We now refer to crappy products as "the sink hose of _______"  -  such as the sink hose of vacuum cleaners... the sink hose of batteries, etc.  My husband will not let me forget it.  

So what was your worse purchase?


----------



## Tabitha (May 28, 2009)

Not so mush a worst purchase, but my husband & I have a little inside joke phrase we use too. We say "Hanson" when eiether of us knows a nerdy fact that no one on the planet needs to know. Once a song was playing on the radio & I asked "Is this Hanson?" We both knew it was & were embarassed to have known that nerdy fact about a 1 hit wonder boy band.

So now if one of us says something particularly nerdy & fact oriented the other will proclaim "Hanson!" If we are watching a game show & one of us knows the other knows the nerdy answer we may say "Hanson" even before the other onegets a chance to  blurt out the answer. Inside jokes are fun.


----------



## IrishLass (May 28, 2009)

Mine is a purchase that was made by my parents for me when I was a child. It was a battery-powered doll called Tubsy that I begged and begged for them to buy me for Christmas when I was 4 or 5. She could go in the bathtub with you and move her arms up and down to splash the water. Well, she lasted all of one bath and promptly broke.   

IrishLass


----------



## Guest (May 28, 2009)

Studioalamode , I am lmao at your post . I could have had the same experience , but my $ store faucet thingy wouldn't even screw onto the faucet . I guess I am lucky :wink:

Kitn


----------



## heyjude (May 28, 2009)

When I was around 12, I begged my dad to buy me a pair of light caramel colored shoes with a 2 inch heel.

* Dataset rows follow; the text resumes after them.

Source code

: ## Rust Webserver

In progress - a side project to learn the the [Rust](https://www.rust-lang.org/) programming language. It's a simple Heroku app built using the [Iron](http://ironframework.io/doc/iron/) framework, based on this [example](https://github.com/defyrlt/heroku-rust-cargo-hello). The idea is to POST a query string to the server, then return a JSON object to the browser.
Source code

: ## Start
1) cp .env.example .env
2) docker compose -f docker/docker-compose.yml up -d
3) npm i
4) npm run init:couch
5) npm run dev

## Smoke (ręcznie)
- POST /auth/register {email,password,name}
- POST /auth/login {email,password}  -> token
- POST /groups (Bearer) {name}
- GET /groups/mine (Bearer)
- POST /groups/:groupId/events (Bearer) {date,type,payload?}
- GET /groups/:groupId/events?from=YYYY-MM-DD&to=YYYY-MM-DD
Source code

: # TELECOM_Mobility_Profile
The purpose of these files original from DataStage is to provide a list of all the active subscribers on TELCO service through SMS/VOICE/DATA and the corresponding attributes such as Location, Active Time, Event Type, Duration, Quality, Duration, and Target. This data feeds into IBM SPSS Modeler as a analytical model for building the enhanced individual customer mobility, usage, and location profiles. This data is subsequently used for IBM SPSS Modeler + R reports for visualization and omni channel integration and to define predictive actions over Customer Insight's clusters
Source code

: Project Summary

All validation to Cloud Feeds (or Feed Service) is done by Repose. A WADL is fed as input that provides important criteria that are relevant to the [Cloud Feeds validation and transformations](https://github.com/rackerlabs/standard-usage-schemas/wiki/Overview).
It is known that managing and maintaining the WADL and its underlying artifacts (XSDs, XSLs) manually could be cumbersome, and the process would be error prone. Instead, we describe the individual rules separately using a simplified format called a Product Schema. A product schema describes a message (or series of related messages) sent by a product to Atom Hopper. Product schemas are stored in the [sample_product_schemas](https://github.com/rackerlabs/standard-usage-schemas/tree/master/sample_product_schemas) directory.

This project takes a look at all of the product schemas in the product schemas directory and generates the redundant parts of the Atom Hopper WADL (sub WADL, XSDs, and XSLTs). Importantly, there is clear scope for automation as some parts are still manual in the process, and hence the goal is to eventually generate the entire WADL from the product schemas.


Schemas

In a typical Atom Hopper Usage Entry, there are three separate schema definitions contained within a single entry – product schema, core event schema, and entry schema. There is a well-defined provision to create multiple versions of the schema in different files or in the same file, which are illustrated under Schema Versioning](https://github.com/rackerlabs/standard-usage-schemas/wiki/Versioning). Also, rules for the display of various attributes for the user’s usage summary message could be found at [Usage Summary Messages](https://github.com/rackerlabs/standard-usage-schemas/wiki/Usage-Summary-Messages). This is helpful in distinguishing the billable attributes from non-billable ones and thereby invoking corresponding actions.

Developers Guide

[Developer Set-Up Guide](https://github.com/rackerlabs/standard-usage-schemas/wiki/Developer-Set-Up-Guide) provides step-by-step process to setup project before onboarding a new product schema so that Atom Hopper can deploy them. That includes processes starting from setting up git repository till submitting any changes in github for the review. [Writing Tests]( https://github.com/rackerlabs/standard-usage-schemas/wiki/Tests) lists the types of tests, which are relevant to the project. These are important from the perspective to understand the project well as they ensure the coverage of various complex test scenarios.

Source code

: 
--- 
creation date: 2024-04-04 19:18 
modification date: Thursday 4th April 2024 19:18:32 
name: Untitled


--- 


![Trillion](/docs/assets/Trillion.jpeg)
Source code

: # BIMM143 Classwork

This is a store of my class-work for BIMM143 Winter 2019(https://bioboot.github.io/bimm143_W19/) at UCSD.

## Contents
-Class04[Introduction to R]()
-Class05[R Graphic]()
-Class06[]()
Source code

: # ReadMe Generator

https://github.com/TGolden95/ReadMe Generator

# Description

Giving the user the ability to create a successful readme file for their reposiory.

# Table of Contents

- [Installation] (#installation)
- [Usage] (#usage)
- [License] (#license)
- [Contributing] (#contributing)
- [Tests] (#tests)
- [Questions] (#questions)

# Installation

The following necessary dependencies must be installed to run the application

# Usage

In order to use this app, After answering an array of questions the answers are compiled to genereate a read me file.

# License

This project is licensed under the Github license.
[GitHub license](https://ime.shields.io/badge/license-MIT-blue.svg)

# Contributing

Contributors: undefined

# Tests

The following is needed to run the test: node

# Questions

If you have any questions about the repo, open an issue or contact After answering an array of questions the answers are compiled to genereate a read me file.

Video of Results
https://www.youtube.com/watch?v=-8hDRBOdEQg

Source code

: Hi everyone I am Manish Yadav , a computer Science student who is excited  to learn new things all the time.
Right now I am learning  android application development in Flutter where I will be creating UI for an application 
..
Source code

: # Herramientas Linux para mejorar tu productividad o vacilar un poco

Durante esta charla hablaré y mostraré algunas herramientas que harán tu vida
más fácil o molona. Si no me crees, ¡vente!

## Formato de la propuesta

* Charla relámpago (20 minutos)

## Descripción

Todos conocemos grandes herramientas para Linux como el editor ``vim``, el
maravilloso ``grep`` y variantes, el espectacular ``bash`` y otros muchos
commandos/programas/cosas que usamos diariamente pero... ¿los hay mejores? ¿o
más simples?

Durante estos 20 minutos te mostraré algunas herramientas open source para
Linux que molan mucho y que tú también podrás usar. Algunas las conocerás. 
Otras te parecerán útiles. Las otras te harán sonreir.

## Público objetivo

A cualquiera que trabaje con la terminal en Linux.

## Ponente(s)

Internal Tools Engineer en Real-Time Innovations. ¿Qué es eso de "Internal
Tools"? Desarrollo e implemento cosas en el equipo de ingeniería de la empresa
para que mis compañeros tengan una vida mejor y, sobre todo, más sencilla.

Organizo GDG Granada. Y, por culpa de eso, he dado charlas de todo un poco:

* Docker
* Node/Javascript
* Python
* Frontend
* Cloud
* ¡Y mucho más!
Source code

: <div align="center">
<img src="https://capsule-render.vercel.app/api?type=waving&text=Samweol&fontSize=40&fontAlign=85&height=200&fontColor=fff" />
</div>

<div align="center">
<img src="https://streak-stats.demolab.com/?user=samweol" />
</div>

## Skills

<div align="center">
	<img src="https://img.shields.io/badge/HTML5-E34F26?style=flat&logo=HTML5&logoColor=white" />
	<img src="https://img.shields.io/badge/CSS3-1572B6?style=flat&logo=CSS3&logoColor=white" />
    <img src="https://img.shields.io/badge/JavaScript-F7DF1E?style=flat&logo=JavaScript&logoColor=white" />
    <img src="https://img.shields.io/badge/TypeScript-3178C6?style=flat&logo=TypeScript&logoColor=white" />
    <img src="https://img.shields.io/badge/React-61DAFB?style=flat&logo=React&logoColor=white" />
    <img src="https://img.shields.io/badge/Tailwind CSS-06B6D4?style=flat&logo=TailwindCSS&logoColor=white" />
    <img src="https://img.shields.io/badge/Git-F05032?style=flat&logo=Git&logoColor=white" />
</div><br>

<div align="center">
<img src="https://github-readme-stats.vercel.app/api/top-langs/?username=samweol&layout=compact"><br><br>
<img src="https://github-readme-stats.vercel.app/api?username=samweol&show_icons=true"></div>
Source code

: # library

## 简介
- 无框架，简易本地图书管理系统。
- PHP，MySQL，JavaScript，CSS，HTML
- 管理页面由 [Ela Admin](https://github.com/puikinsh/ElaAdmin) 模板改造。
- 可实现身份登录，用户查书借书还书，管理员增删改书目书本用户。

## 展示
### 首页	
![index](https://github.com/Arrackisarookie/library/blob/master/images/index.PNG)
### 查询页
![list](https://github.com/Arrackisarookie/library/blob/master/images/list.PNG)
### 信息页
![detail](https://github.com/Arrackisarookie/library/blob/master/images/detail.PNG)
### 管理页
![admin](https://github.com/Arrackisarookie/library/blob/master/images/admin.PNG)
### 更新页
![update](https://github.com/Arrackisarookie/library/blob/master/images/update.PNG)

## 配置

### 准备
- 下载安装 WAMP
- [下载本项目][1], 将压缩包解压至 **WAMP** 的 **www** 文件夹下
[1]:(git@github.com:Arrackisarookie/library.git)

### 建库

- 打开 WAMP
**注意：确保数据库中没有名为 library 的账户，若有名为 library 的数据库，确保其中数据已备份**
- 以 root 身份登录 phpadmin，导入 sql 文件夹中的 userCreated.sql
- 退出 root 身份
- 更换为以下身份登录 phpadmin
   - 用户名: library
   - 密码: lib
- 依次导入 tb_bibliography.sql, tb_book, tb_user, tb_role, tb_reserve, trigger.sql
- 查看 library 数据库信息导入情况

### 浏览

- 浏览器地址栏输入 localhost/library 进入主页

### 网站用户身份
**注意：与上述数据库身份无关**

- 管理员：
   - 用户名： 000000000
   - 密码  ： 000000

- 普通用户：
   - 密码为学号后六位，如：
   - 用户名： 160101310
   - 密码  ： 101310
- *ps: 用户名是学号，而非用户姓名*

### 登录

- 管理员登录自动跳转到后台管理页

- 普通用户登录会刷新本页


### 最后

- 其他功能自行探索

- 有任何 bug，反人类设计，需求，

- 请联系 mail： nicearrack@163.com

I squeezed  my feet into a pair I thought were my size but which were really too  small for me.

Not a good idea. I developed painful blisters on both feet and needless to say never wore the shoes again.   :cry: 

My Dad wasn't too happy either!

Jude


----------



## zeoplum (May 30, 2009)

Sadly, my answer to this question *IS* soaping related.  My soap mold and cutter both broke.  Well, the mold didn't break but the liners fell apart and turned my soap yellow.   I was so excited to get started soaping that I didn't take enough time to shop around I guess.   The seller offered to make it right but then made it a miserable process to go through so I walked away.   Sadly, I had sold my embroidery machine to afford it and now I've got to save up to buy new stuff.

Oh well, live and learn.

zeo


----------



## studioalamode (May 30, 2009)

Tabitha said:
			
		

> Not so mush a worst purchase, but my husband & I have a little inside joke phrase we use too. We say "Hanson" when eiether of us knows a nerdy fact that no one on the planet needs to know. Once a song was playing on the radio & I asked "Is this Hanson?" We both knew it was & were embarassed to have known that nerdy fact about a 1 hit wonder boy band.
> 
> So now if one of us says something particularly nerdy & fact oriented the other will proclaim "Hanson!" If we are watching a game show & one of us knows the other knows the nerdy answer we may say "Hanson" even before the other onegets a chance to  blurt out the answer. Inside jokes are fun.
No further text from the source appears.